- _SUPPLIED ENTRIES_:
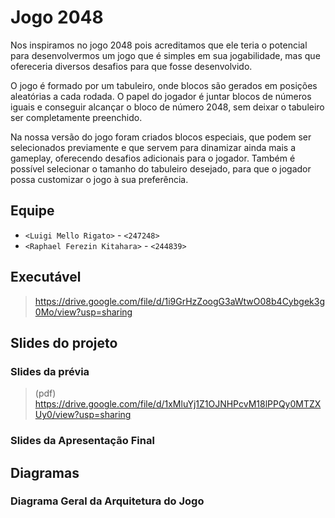 # Jogo 2048
Nos inspiramos no jogo 2048 pois acreditamos que ele teria o potencial para desenvolvermos um jogo que é simples em sua jogabilidade, mas que ofereceria diversos desafios para que fosse desenvolvido.

O jogo é formado por um tabuleiro, onde blocos são gerados em posições aleatórias a cada rodada. O papel do jogador é juntar blocos de números iguais e conseguir alcançar o bloco de número 2048, sem deixar o tabuleiro ser completamente preenchido.

Na nossa versão do jogo foram criados blocos especiais, que podem ser selecionados previamente e que servem para dinamizar ainda mais a gameplay, oferecendo desafios adicionais para o jogador. Também é possível selecionar o tamanho do tabuleiro desejado, para que o jogador possa customizar o jogo à sua preferência.



## Equipe
* `<Luigi Mello Rigato>` - `<247248>`
* `<Raphael Ferezin Kitahara>` - `<244839>`

## Executável
> https://drive.google.com/file/d/1i9GrHzZoogG3aWtwO08b4Cybgek3g0Mo/view?usp=sharing

## Slides do projeto

### Slides da prévia
> (pdf) https://drive.google.com/file/d/1xMluYj1Z1OJNHPcvM18lPPQy0MTZXUy0/view?usp=sharing

### Slides da Apresentação Final
>

## Diagramas

### Diagrama Geral da Arquitetura do Jogo
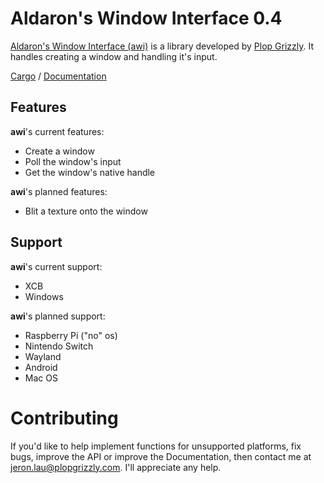 # Aldaron's Window Interface 0.4

[Aldaron's Window Interface (awi)](http://plopgrizzly.com/awi) is a library
developed by [Plop Grizzly](http://plopgrizzly.com).  It handles creating a
window and handling it's input.

[Cargo](https://crates.io/crates/awi) /
[Documentation](https://docs.rs/awi)

## Features
**awi**'s current features:
* Create a window
* Poll the window's input
* Get the window's native handle

**awi**'s planned features:
* Blit a texture onto the window

## Support
**awi**'s current support:
* XCB
* Windows

**awi**'s planned support:
* Raspberry Pi ("no" os)
* Nintendo Switch
* Wayland
* Android
* Mac OS

# Contributing
If you'd like to help implement functions for unsupported platforms, fix bugs,
improve the API or improve the Documentation, then contact me at
jeron.lau@plopgrizzly.com. I'll appreciate any help.
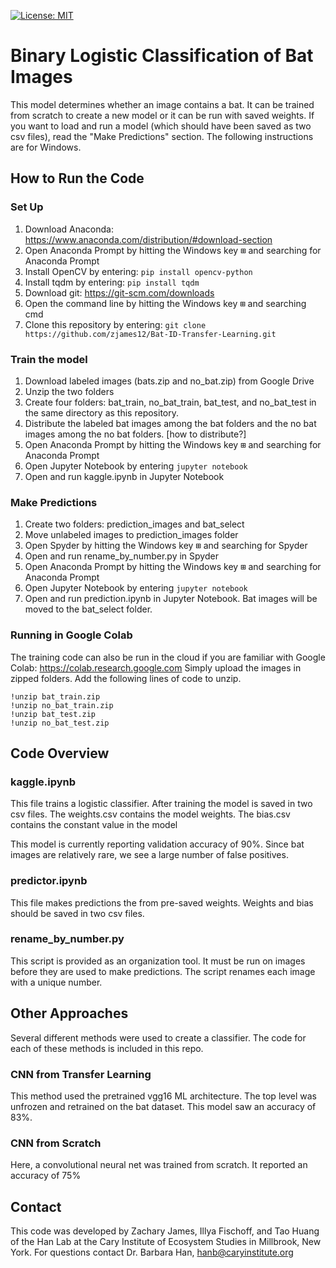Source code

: [![License: MIT](https://img.shields.io/badge/license-MIT-blue.svg)](https://img.shields.io/badge/license-MIT-blue.svg)

# Binary Logistic Classification of Bat Images

This model determines whether an image contains a bat. It can be trained from
scratch to create a new model or it can be run with saved weights. If you want to load and run a
model (which should have been saved as two csv files), read the "Make Predictions"
section. The following instructions are for Windows.

## How to Run the Code

### Set Up

1. Download Anaconda: https://www.anaconda.com/distribution/#download-section
2. Open Anaconda Prompt by hitting the Windows key <kbd>⊞</kbd> and searching for Anaconda Prompt
3. Install OpenCV by entering: `pip install opencv-python`
4. Install tqdm by entering: `pip install tqdm`
5. Download git: https://git-scm.com/downloads
6. Open the command line by hitting the Windows key <kbd>⊞</kbd> and searching cmd
7. Clone this repository by entering: `git clone https://github.com/zjames12/Bat-ID-Transfer-Learning.git`

### Train the model

1. Download labeled images (bats.zip and no_bat.zip) from Google Drive
2. Unzip the two folders
3. Create four folders: bat_train, no_bat_train, bat_test, and no_bat_test in the
same directory as this repository.
4. Distribute the labeled bat images among the bat folders and the no bat images
among the no bat folders. [how to distribute?]
5. Open Anaconda Prompt by hitting the Windows key <kbd>⊞</kbd> and searching for Anaconda Prompt
6. Open Jupyter Notebook by entering `jupyter notebook`
7. Open and run kaggle.ipynb in Jupyter Notebook

### Make Predictions

1. Create two folders: prediction_images and bat_select
2. Move unlabeled images to prediction_images folder
3. Open Spyder by hitting the Windows key <kbd>⊞</kbd> and searching for Spyder
4. Open and run rename_by_number.py in Spyder
5. Open Anaconda Prompt by hitting the Windows key <kbd>⊞</kbd> and searching for Anaconda Prompt
6. Open Jupyter Notebook by entering `jupyter notebook`
7. Open and run prediction.ipynb in Jupyter Notebook. Bat images will be moved to the bat_select
folder.

### Running in Google Colab

The training code can also be run in the cloud if you are familiar with Google Colab: https://colab.research.google.com
Simply upload the images in zipped folders. Add the following lines of code to unzip.

	!unzip bat_train.zip
	!unzip no_bat_train.zip
	!unzip bat_test.zip
	!unzip no_bat_test.zip

## Code Overview

### kaggle.ipynb

This file trains a logistic classifier. After training the model is saved in two
csv files. The weights.csv contains the model weights. The bias.csv contains the
constant value in the model

This model is currently reporting validation accuracy of 90%. Since bat images are
relatively rare, we see a large number of false positives.

### predictor.ipynb

This file makes predictions the from pre-saved weights. Weights and bias should
be saved in two csv files.

### rename_by_number.py

This script is provided as an organization tool. It must be run on images before
they are used to make predictions. The script renames each image with a unique
number.

## Other Approaches

Several different methods were used to create a classifier. The code for each of
 these methods is included in this repo.

### CNN from Transfer Learning

This method used the pretrained vgg16 ML architecture. The top level was unfrozen
and retrained on the bat dataset. This model saw an accuracy of 83%.

### CNN from Scratch

Here, a convolutional neural net was trained from scratch. It reported an accuracy
of 75%

## Contact

This code was developed by Zachary James, Illya Fischoff, and Tao Huang of the Han Lab at the Cary Institute of Ecosystem Studies in Millbrook, New York. For questions contact Dr. Barbara Han, hanb@caryinstitute.org
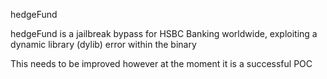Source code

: hedgeFund

hedgeFund is a jailbreak bypass for HSBC Banking worldwide, exploiting a dynamic library (dylib) error within the binary

This needs to be improved however at the moment it is a successful POC
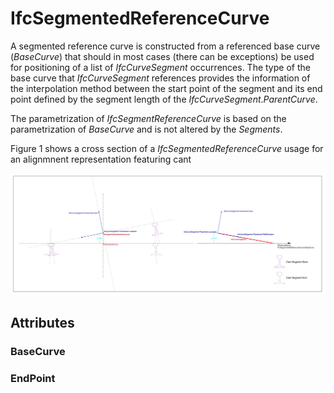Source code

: # IfcSegmentedReferenceCurve

A segmented reference curve is constructed from a referenced base curve (_BaseCurve_) that should in most cases (there can be exceptions) be used for positioning of a list of _IfcCurveSegment_ occurrences. The type of the base curve that _IfcCurveSegment_ references provides the information of the interpolation method between the start point of the segment and its end point defined by the segment length of the _IfcCurveSegment_._ParentCurve_.

The parametrization of _IfcSegmentReferenceCurve_ is based on the parametrization of _BaseCurve_ and is not altered by the _Segments_.

Figure 1 shows a cross section of a _IfcSegmentedReferenceCurve_ usage for an alignmnent representation featuring cant

![segmented reference curve usage](../../../../figures/ifcsegmentedreferencecurve.jpg "Figure 1 &mdash; use of a segmented reference curve on a cant segment based on a gradient curve")

## Attributes

### BaseCurve


### EndPoint

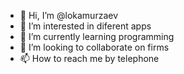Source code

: - 👋 Hi, I’m @lokamurzaev
- 👀 I’m interested in diferent apps
- 🌱 I’m currently learning programming
- 💞️ I’m looking to collaborate on firms
- 📫 How to reach me by telephone

<!---
lokamurzaev/lokamurzaev is a ✨ special ✨ repository because its `README.md` (this file) appears on your GitHub profile.
You can click the Preview link to take a look at your changes.
--->

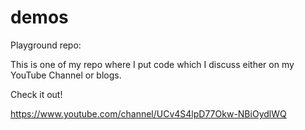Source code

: # demos

Playground repo:

This is one of my repo where I put code which I discuss either on my YouTube Channel or blogs. 

Check it out!

https://www.youtube.com/channel/UCv4S4lpD77Okw-NBiOydlWQ
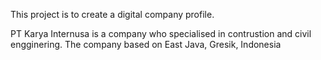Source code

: This project is to create a digital company profile.

PT Karya Internusa is a company who specialised in contrustion and civil engginering. The company based on East Java, Gresik, Indonesia
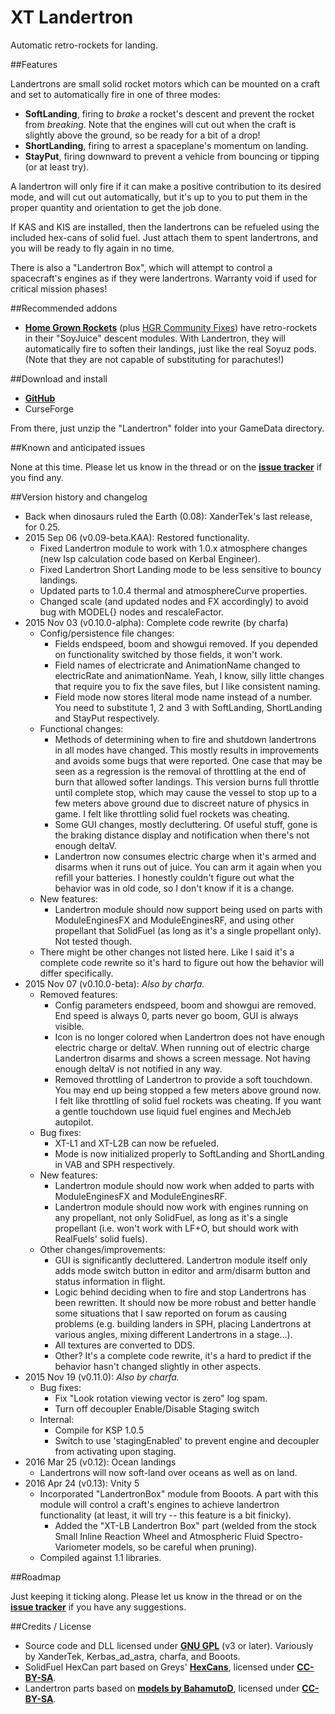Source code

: # XT Landertron

Automatic retro-rockets for landing.

##Features

Landertrons are small solid rocket motors which can be mounted on a craft and set to automatically fire in one of three modes:

* **SoftLanding**, firing to *brake* a rocket's descent and prevent the rocket from *breaking*.  Note that the engines will cut out when the craft is slightly above the ground, so be ready for a bit of a drop!
* **ShortLanding**, firing to arrest a spaceplane's momentum on landing.
* **StayPut**, firing downward to prevent a vehicle from bouncing or tipping (or at least try).

A landertron will only fire if it can make a positive contribution to its desired mode, and will cut out automatically, but it's up to you to put them in the proper quantity and orientation to get the job done.

If KAS and KIS are installed, then the landertrons can be refueled using the included hex-cans of solid fuel.  Just attach them to spent landertrons, and you will be ready to fly again in no time.

There is also a "Landertron Box", which will attempt to control a spacecraft's engines as if they were landertrons.  Warranty void if used for critical mission phases!

##Recommended addons

* [**Home Grown Rockets**](http://forum.kerbalspaceprogram.com/index.php?/topic/55521-102hgr-1875m-partsv130-released/) (plus [HGR Community Fixes](http://forum.kerbalspaceprogram.com/index.php?/topic/131556-104-5-hgr-community-fixes-home-grown-fixes-for-home-grown-rockets-v12-2016-mar-01/)) have retro-rockets in their "SoyJuice" descent modules.  With Landertron, they will automatically fire to soften their landings, just like the real Soyuz pods.  (Note that they are not capable of substituting for parachutes!)

##Download and install

* [**GitHub**](https://github.com/Kerbas-ad-astra/XTLandertron/releases)
* CurseForge

From there, just unzip the "Landertron" folder into your GameData directory.

##Known and anticipated issues

None at this time.  Please let us know in the thread or on the [**issue tracker**](https://github.com/Kerbas-ad-astra/XTLandertron/issues) if you find any.

##Version history and changelog

* Back when dinosaurs ruled the Earth (0.08): XanderTek's last release, for 0.25.
* 2015 Sep 06 (v0.09-beta.KAA): Restored functionality.
	* Fixed Landertron module to work with 1.0.x atmosphere changes (new Isp calculation code based on Kerbal Engineer).
	* Fixed Landertron Short Landing mode to be less sensitive to bouncy landings.
	* Updated parts to 1.0.4 thermal and atmosphereCurve properties.
    * Changed scale (and updated nodes and FX accordingly) to avoid bug with MODEL{} nodes and rescaleFactor.
* 2015 Nov 03 (v0.10.0-alpha): Complete code rewrite (by charfa)
	* Config/persistence file changes:
		* Fields endspeed, boom and showgui removed. If you depended on functionality switched by those fields, it won't work.
		* Field names of electricrate and AnimationName changed to electricRate and animationName. Yeah, I know, silly little changes that require you to fix the save files, but I like consistent naming.
		* Field mode now stores literal mode name instead of a number. You need to substitute 1, 2 and 3 with SoftLanding, ShortLanding and StayPut respectively.
	* Functional changes:
		* Methods of determining when to fire and shutdown landertrons in all modes have changed. This mostly results in improvements and avoids some bugs that were reported. One case that may be seen as a regression is the removal of throttling at the end of burn that allowed softer landings. This version burns full throttle until complete stop, which may cause the vessel to stop up to a few meters above ground due to discreet nature of physics in game. I felt like throttling solid fuel rockets was cheating.
		* Some GUI changes, mostly decluttering. Of useful stuff, gone is the braking distance display and notification when there's not enough deltaV.
		* Landertron now consumes electric charge when it's armed and disarms when it runs out of juice. You can arm it again when you refill your batteries. I honestly couldn't figure out what the behavior was in old code, so I don't know if it is a change.
	* New features:
		* Landertron module should now support being used on parts with ModuleEnginesFX and ModuleEnginesRF, and using other propellant that SolidFuel (as long as it's a single propellant only). Not tested though.
	* There might be other changes not listed here. Like I said it's a complete code rewrite so it's hard to figure out how the behavior will differ specifically.
* 2015 Nov 07 (v0.10.0-beta): *Also by charfa.*
	* Removed features: 
		* Config parameters endspeed, boom and showgui are removed. End speed is always 0, parts never go boom, GUI is always visible.
		* Icon is no longer colored when Landertron does not have enough electric charge or deltaV. When running out of electric charge Landertron disarms and shows a screen message. Not having enough deltaV is not notified in any way.
		* Removed throttling of Landertron to provide a soft touchdown. You may end up being stopped a few meters above ground now. I felt like throttling of solid fuel rockets was cheating. If you want a gentle touchdown use liquid fuel engines and MechJeb autopilot.
	* Bug fixes:
		* XT-L1 and XT-L2B can now be refueled.
		* Mode is now initialized properly to SoftLanding and ShortLanding in VAB and SPH respectively.
	* New features:
		* Landertron module should now work when added to parts with ModuleEnginesFX and ModuleEnginesRF.
		* Landertron module should now work with engines running on any propellant, not only SolidFuel, as long as it's a single propellant (i.e. won't work with LF+O, but should work with RealFuels' solid fuels).
	* Other changes/improvements:
		* GUI is significantly decluttered. Landertron module itself only adds mode switch button in editor and arm/disarm button and status information in flight.
		* Logic behind deciding when to fire and stop Landertrons has been rewritten. It should now be more robust and better handle some situations that I saw reported on forum as causing problems (e.g. building landers in SPH, placing Landertrons at various angles, mixing different Landertrons in a stage...).
		* All textures are converted to DDS.
		* Other? It's a complete code rewrite, it's a hard to predict if the behavior hasn't changed slightly in other aspects.
* 2015 Nov 19 (v0.11.0): *Also by charfa.*
	* Bug fixes:
		* Fix "Look rotation viewing vector is zero" log spam.
		* Turn off decoupler Enable/Disable Staging switch
	* Internal:
		* Compile for KSP 1.0.5
		* Switch to use 'stagingEnabled' to prevent engine and decoupler from activating upon staging.
* 2016 Mar 25 (v0.12): Ocean landings
	* Landertrons will now soft-land over oceans as well as on land.
* 2016 Apr 24 (v0.13): Vnity 5
	* Incorporated "LandertronBox" module from Booots.  A part with this module will control a craft's engines to achieve landertron functionality (at least, it will try -- this feature is a bit finicky).
		* Added the "XT-LB Landertron Box" part (welded from the stock Small Inline Reaction Wheel and Atmospheric Fluid Spectro-Variometer models, so be careful when pruning).
	* Compiled against 1.1 libraries.

##Roadmap

Just keeping it ticking along.  Please let us know in the thread or on the [**issue tracker**](https://github.com/Kerbas-ad-astra/XTLandertron/issues) if you have any suggestions.

##Credits / License

* Source code and DLL licensed under [**GNU GPL**](http://www.gnu.org/licenses/gpl.html) (v3 or later).  Variously by XanderTek, Kerbas_ad_astra, charfa, and Booots.
* SolidFuel HexCan part based on Greys' [**HexCans**](http://forum.kerbalspaceprogram.com/threads/33754-0-25-HexCans-Standardized-Resource-Canisters-0-7-1-Breaking-Ground-Edition), licensed under [**CC-BY-SA**](https://creativecommons.org/licenses/by-sa/2.0/).
* Landertron parts based on [**models by BahamutoD**](http://forum.kerbalspaceprogram.com/threads/82341-1-0-B-Dynamics-Retracting-vectoring-engines-etc-v1-2-0-%28May-6%29), licensed under [**CC-BY-SA**](https://creativecommons.org/licenses/by-sa/2.0/).
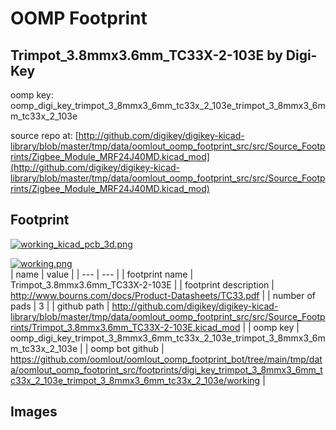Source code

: # OOMP Footprint  
## Trimpot_3.8mmx3.6mm_TC33X-2-103E  by Digi-Key  
  
oomp key: oomp_digi_key_trimpot_3_8mmx3_6mm_tc33x_2_103e_trimpot_3_8mmx3_6mm_tc33x_2_103e  
  
source repo at: [http://github.com/digikey/digikey-kicad-library/blob/master/tmp/data/oomlout_oomp_footprint_src/src/Source_Footprints/Zigbee_Module_MRF24J40MD.kicad_mod](http://github.com/digikey/digikey-kicad-library/blob/master/tmp/data/oomlout_oomp_footprint_src/src/Source_Footprints/Zigbee_Module_MRF24J40MD.kicad_mod)  
## Footprint  
  
[![working_kicad_pcb_3d.png](working_kicad_pcb_3d_600.png)](working_kicad_pcb_3d.png)  
  
[![working.png](working_600.png)](working.png)  
| name | value | 
| --- | --- | 
| footprint name | Trimpot_3.8mmx3.6mm_TC33X-2-103E | 
| footprint description | http://www.bourns.com/docs/Product-Datasheets/TC33.pdf | 
| number of pads | 3 | 
| github path | http://github.com/digikey/digikey-kicad-library/blob/master/tmp/data/oomlout_oomp_footprint_src/src/Source_Footprints/Trimpot_3.8mmx3.6mm_TC33X-2-103E.kicad_mod | 
| oomp key | oomp_digi_key_trimpot_3_8mmx3_6mm_tc33x_2_103e_trimpot_3_8mmx3_6mm_tc33x_2_103e | 
| oomp bot github | https://github.com/oomlout/oomlout_oomp_footprint_bot/tree/main/tmp/data/oomlout_oomp_footprint_src/footprints/digi_key_trimpot_3_8mmx3_6mm_tc33x_2_103e_trimpot_3_8mmx3_6mm_tc33x_2_103e/working | 
## Images  
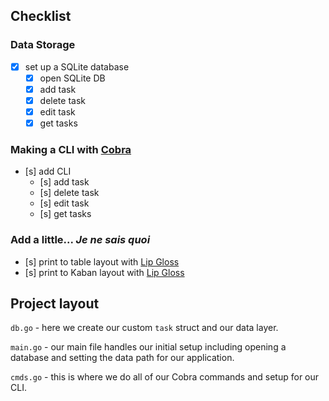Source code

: ## Checklist

### Data Storage
- [x] set up a SQLite database
    - [x] open SQLite DB
    - [x] add task
    - [x] delete task
    - [x] edit task
    - [x] get tasks

### Making a CLI with [Cobra][cobra]
- [s] add CLI
    - [s] add task
    - [s] delete task
    - [s] edit task
    - [s] get tasks

### Add a little... *Je ne sais quoi*
- [s] print to table layout with [Lip Gloss][lipgloss]
- [s] print to Kaban layout with [Lip Gloss][lipgloss]

## Project layout

`db.go` - here we create our custom `task` struct and our data layer.

`main.go` - our main file handles our initial setup including opening a
database and setting the data path for our application.

`cmds.go` - this is where we do all of our Cobra commands and setup for our CLI.

[lipgloss]: https://github.com/charmbracelet/lipgloss
[cobra]: https://github.com/spf13/cobra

- _EXERCISE AIM_:
Find the line with "jeron.lau@plopgrizzly.com. I'll appreciate" and the line with "scratch to create" in the records above. Copy both and all lines between them exactly, without pictures.

- _SOLUTION TO THE EXERCISE_:
jeron.lau@plopgrizzly.com. I'll appreciate any help.
Source code

: [![License: MIT](https://img.shields.io/badge/license-MIT-blue.svg)](https://img.shields.io/badge/license-MIT-blue.svg)

# Binary Logistic Classification of Bat Images

This model determines whether an image contains a bat. It can be trained from
scratch to create a new model or it can be run with saved weights. If you want to load and run a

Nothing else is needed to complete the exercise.